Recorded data

- Opening Delimiter -

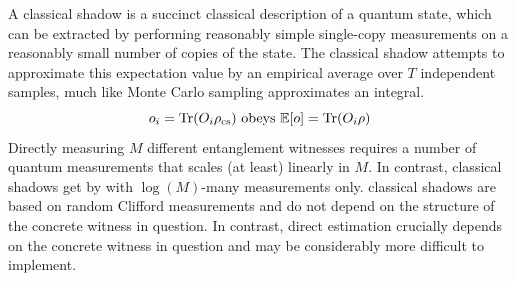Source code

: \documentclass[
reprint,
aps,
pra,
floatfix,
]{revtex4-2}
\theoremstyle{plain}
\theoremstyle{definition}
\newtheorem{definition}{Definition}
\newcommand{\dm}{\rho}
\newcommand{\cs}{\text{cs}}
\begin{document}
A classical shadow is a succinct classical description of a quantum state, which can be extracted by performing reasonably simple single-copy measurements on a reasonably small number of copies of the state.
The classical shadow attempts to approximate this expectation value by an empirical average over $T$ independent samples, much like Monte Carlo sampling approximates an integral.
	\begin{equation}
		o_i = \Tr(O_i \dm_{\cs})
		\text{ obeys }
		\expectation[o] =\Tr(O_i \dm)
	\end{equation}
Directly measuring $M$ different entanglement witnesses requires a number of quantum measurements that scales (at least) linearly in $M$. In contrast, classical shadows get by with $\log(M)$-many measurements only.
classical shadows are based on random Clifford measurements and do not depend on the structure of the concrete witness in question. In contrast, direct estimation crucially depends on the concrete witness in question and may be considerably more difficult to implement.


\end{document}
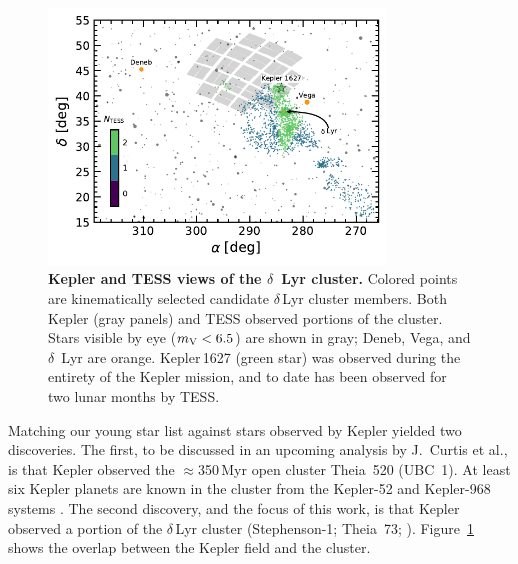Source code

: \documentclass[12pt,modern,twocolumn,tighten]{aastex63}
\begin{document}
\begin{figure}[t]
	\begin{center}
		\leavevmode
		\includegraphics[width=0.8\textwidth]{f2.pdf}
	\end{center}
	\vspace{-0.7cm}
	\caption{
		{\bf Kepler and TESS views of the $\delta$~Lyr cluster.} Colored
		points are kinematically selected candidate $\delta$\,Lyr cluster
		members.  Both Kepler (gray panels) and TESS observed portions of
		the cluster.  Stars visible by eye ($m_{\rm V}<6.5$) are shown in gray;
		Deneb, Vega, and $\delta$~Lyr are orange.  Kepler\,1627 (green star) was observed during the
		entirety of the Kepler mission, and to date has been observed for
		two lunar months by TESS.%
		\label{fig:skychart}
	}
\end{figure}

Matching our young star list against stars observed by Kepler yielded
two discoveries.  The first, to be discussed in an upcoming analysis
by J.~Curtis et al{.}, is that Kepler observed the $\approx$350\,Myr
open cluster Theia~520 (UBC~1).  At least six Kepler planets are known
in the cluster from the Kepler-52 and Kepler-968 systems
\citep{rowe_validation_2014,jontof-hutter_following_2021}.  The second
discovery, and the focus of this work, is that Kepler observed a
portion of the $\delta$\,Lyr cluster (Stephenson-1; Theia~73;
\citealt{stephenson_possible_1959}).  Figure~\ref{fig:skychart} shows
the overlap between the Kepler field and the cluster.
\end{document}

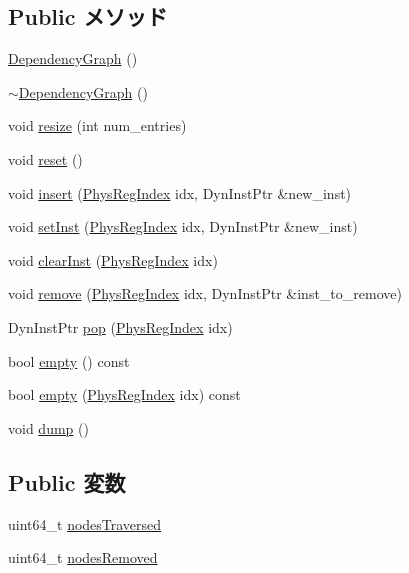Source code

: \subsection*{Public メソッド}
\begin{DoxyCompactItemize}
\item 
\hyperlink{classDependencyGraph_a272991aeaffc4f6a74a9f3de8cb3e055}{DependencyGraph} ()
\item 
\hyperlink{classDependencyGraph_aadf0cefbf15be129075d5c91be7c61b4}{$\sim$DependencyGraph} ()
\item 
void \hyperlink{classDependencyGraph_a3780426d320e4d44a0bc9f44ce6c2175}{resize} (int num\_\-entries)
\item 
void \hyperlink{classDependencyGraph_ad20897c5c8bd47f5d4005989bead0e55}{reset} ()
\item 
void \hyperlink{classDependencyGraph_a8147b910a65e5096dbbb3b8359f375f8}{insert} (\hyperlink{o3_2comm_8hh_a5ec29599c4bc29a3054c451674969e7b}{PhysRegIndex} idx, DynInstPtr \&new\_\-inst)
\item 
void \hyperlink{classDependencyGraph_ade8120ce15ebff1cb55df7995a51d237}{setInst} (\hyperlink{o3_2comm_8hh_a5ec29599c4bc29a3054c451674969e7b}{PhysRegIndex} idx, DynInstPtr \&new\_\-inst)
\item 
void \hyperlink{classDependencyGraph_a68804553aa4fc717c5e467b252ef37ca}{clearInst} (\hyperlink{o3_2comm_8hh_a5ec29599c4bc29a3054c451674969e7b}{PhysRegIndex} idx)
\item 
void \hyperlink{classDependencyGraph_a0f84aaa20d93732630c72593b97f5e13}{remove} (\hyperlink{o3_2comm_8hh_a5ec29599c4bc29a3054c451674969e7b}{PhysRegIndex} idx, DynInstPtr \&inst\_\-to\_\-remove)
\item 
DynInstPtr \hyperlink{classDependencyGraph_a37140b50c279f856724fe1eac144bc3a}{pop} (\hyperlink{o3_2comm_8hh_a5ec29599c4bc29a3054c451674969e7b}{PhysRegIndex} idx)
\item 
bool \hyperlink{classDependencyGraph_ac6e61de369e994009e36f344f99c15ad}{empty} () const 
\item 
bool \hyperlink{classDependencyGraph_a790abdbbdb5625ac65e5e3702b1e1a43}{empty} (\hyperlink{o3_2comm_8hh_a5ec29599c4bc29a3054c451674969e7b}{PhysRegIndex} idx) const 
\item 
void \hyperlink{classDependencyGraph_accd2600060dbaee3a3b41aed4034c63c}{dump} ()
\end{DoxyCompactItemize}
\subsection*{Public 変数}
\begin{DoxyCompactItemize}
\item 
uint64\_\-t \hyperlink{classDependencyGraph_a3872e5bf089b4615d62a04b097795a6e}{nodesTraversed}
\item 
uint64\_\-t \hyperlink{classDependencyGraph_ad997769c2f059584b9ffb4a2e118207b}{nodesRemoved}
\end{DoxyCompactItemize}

- Closing Delimiter -

**What to work on:** What lines hold the string "const"? Pick them out of the data.

**Solution for this problem:**
bool \hyperlink{classDependencyGraph_ac6e61de369e994009e36f344f99c15ad}{empty} () const 
bool \hyperlink{classDependencyGraph_a790abdbbdb5625ac65e5e3702b1e1a43}{empty} (\hyperlink{o3_2comm_8hh_a5ec29599c4bc29a3054c451674969e7b}{PhysRegIndex} idx) const 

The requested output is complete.